General statistics of stochastic process of gene expression in eukaryotic cells.
Kuznetsov VA, Knott GD, Bonner RF
Genetics (2002)
Category: gene expression ¤ Added: Jul 25, 2002 ¤ Rating: ◊◊
Thousands of genes are expressed at such very low levels (</=1 copy per cell) that global gene expression analysis of rarer transcripts remains problematic. Ambiguity in identification of rarer transcripts creates considerable uncertainty in fundamental questions such as the total number of genes expressed in an organism and the biological significance of rarer transcripts. Knowing the distribution of the true number of genes expressed at each level and the corresponding gene expression level probability function (GELPF) could help resolve these uncertainties. We found that all observed large-scale gene expression data sets in yeast, mouse, and human cells follow a Pareto-like distribution model skewed by many low-abundance transcripts.

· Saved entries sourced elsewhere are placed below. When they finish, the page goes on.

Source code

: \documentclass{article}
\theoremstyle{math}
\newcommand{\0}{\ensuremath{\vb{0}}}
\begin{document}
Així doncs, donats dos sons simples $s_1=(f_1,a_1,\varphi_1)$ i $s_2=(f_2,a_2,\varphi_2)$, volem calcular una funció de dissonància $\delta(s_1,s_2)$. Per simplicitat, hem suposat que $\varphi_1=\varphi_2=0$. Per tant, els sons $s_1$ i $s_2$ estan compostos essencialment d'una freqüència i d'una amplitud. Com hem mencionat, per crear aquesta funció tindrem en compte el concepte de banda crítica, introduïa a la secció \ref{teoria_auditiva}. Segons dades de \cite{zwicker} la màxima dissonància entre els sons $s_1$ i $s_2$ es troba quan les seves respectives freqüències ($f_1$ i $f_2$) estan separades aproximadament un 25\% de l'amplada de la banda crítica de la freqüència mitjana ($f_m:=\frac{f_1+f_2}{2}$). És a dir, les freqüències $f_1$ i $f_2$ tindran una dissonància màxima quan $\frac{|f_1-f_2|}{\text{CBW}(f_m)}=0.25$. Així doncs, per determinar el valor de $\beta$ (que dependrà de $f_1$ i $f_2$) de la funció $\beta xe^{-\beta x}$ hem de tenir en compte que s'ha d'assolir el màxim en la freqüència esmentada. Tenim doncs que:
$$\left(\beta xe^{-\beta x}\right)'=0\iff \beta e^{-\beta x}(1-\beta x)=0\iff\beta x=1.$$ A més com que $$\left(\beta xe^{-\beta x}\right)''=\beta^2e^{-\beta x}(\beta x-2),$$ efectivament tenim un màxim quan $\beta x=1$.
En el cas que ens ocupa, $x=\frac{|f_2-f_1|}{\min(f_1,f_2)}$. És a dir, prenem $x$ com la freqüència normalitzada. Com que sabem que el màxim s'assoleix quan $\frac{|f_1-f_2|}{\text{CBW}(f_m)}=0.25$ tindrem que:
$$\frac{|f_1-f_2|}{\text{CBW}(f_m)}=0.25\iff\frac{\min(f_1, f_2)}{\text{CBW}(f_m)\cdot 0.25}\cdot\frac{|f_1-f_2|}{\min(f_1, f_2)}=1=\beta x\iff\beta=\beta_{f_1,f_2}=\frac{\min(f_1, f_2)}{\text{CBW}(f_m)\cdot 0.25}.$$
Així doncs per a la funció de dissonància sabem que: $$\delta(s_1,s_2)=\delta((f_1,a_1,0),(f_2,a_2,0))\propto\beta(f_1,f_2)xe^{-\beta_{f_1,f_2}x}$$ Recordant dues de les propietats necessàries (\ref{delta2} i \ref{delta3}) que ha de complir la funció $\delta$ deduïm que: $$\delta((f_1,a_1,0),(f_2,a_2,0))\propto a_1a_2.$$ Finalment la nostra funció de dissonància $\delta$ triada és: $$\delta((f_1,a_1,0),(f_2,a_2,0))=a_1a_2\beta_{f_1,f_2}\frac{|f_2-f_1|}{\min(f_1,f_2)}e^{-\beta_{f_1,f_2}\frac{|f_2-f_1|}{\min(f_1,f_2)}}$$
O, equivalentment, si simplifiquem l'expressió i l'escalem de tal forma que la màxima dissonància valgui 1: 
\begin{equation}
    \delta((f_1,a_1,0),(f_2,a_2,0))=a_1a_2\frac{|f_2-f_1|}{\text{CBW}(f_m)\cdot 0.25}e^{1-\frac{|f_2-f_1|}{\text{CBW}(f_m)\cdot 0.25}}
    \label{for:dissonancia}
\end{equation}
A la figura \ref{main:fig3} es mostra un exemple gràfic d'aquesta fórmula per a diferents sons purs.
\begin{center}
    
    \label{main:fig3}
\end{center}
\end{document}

A novel stochastic model of the gene expression process predicts the universality of the GELPF both across different cell types within a multicellular organism and across different organisms. This model allows us to predict the frequency distribution of all gene expression levels within a single cell and to estimate the number of expressed genes in a single cell and in a population of cells. A random "basal" transcription mechanism for protein-coding genes in all or almost all eukaryotic cell types is predicted. This fundamental mechanism might enhance the expression of rarely expressed genes and, thus, provide a basic level of phenotypic diversity, adaptability, and random monoallelic expression in cell populations.